V ch. 5 part 2 Imaginary Alligators, Real buckshot

alice wellintown alicewellintown at gmail.com
Thu Aug 19 11:48:14 CDT 2010


That about does do it. Thanks

On Thu, Aug 19, 2010 at 12:18 PM, Joseph Tracy <brook7 at sover.net> wrote:
> I have a hard time seeing the sexism here. How is Mafia/Rand treated as less
> of a sexist caricature than Schoenmaker. Why is Rand/Mafia and her bizarre
> brand  of liberation less a proper target of satire than Schoenmaker the
> nose job man,  Bongo Shaftsbury the imperial thug and would-be child
> molester, or Fairing the missionary to those vermin truly dwelling in
> darkness,  or even the milder Zeitsuss the aspiring union leader.. All of
> these are about the heroic poses of venal  people, and their capacity, by
> donning heroic masks, to generate followers and endorse  cruel power
> structures..  Considering  Ayn Rand's nasty impact on US culture, the attack
> is presciently well targeted and more  comical than vicious.  Also, the
> entire scene is observed from the point of view of Roony Winsome  who is not
> exactly a reliable or admirable narrator..  By including Mafia/Rand and
> Winsome in the company of the Whole Sick Crew Pynchon is expanding the sense
> of the importance of what is generated in the avant reaches of culture
> during times of transition.

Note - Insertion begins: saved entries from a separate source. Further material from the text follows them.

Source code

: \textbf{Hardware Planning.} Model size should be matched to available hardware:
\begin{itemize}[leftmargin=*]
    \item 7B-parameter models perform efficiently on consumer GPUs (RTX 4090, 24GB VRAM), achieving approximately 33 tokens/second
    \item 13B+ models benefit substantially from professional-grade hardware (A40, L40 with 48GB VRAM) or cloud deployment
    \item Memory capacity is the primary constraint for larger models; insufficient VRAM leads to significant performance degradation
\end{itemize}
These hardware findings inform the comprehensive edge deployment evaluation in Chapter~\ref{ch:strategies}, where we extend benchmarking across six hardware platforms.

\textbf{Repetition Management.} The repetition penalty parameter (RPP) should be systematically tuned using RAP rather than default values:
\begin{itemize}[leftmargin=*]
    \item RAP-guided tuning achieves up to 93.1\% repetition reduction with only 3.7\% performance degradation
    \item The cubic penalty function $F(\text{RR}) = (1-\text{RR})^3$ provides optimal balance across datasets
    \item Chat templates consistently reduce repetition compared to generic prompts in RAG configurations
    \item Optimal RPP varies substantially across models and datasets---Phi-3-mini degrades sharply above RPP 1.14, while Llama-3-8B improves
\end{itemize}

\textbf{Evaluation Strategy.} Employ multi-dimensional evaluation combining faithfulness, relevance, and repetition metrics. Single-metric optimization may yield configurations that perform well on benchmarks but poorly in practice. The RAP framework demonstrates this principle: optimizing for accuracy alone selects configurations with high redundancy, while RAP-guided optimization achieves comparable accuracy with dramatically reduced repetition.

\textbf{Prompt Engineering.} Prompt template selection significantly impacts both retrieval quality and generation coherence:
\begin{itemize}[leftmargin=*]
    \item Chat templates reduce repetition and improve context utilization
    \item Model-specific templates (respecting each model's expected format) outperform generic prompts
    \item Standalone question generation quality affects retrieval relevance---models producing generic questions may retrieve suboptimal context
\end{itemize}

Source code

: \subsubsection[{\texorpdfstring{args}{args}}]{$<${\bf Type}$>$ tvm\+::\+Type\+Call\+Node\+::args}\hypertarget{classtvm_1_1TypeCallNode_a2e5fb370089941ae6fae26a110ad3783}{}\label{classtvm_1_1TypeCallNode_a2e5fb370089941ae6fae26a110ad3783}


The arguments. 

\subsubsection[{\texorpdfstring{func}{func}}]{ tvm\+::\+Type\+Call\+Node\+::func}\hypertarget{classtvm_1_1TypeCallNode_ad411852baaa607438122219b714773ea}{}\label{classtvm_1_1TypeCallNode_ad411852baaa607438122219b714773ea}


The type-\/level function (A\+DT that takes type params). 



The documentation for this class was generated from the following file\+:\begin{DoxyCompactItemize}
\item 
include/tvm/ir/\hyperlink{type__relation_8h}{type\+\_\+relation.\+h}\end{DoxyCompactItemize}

There is no room for benign passivity in this
> vision. Benny's passivity is at the center of a lot of pain, invoking the
> suffering aspect of Buddhism without the mindful  joy and awakened state of
> peace. I find myself sympathetic but with zero admiration; he embodies the
> passivity that empowers imperial  greed and violence and  and tends toward
> personal impotence and self destruction.
>
> We find out in the second part of this  Chapter that the alligator was
> Stencil. Apparently managing to escape in the darkness following the shot.

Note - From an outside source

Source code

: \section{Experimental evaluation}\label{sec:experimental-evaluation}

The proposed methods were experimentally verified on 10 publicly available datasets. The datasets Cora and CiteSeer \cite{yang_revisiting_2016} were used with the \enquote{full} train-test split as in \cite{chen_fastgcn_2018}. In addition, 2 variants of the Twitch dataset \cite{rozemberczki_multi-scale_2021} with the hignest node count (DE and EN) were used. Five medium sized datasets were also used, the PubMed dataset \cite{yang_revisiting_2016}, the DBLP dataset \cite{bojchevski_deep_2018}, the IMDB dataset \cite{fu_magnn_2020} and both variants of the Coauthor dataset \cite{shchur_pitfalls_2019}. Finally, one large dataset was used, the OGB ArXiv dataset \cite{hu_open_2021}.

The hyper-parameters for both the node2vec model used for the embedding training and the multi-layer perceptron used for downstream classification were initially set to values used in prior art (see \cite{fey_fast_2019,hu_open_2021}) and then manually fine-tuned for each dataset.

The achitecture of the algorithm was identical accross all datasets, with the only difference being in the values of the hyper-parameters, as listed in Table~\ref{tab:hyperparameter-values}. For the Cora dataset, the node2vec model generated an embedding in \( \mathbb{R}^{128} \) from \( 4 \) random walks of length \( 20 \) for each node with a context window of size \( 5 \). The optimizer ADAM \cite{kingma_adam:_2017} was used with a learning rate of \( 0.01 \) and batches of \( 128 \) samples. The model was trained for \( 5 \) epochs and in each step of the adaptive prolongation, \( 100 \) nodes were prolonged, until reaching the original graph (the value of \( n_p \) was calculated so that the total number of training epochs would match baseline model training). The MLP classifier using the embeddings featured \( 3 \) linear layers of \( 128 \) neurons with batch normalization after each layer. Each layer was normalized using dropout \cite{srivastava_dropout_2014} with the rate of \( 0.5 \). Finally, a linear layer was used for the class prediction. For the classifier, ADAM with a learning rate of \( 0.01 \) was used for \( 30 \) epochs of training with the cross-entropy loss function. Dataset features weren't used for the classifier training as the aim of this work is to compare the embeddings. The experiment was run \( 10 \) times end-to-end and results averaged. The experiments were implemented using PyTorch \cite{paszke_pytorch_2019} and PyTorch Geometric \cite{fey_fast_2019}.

>  Ah the dangers of investigative research. Stencil is connected to the great
> games afoot, but he is also looking for the truth of his Father's life. If
> we look back to the Egyptian mythology again, Stencil is aligned with Set
> (Stencil minus cil) and  is animated by  the principle of un-killable
> darkness, wildness,  the desert.  Both in Winsome's weird connection to a
> plot to foster an nuclear attack on Moscow, Mafia's racism and exploitation
> in the name of personal liberation, and in this near killing we are
> beginning to see that the whole sick crew contains serious rifts, that the
> humanity of friendship is not enough to prevent even the mildest attempt at
> creating a counter-culture from becoming the seedbed of  violence.  Profane
> has been seduced into imagining large alligators, ( the largest confirmed
> sighting was 2 feet) and that he is killing them to prevent an equally
> imaginary threat.   He ends up more frightened of actual sex  with a smart
> kind and attractive woman than spending his days shooting things in a sewer.
>
> Stencil represents the foundation of resistance through understanding how
> things got to be this way , the analysis side of analysis and prescription(
> in the tradition of  Marx, Jesus,  Gautama Buddha, Tom Paine, and Adam
> Smith). Maybe that is too  naive. Does Stencil represent a necessary
>  foundation of resistance or the delusion of cause and effect?  Can
> self-reflection bring about  change in direction ? Can humans by any means
> resist the pervasive juggernaut of the paradigm of war?  For Stencil it is
> not his analysis that is most potent in this pursuit , but his empathy with
> the dispossessed and the untamed.
>
> I don't actually think Pynchon has resolved these questions within himself,
> but they are the logical questions of a post religious world view and
> Pynchon is determined to `be our Stencil, our Virgil our Beatrice  and to
> force us to reckon honestly with our profane versions of Hell, Heaven and
>  worlds between. The reader finds him or herself wondering is any experience
>  spiritually transformative, any love divine? I think Pynchon mostly  leaves
> that as the door untaken;  the closest we get to Beatrice is the tragically
> failed union of feminine and masculine which is  great romance at the center
> of the wild world, the deep  and palpable sadness in Malta and Manhattan,
> Egypt,  Europe and Southwest Africa. The subject of the next chapter.
>
> I think that about does it for me on CH 5 of V.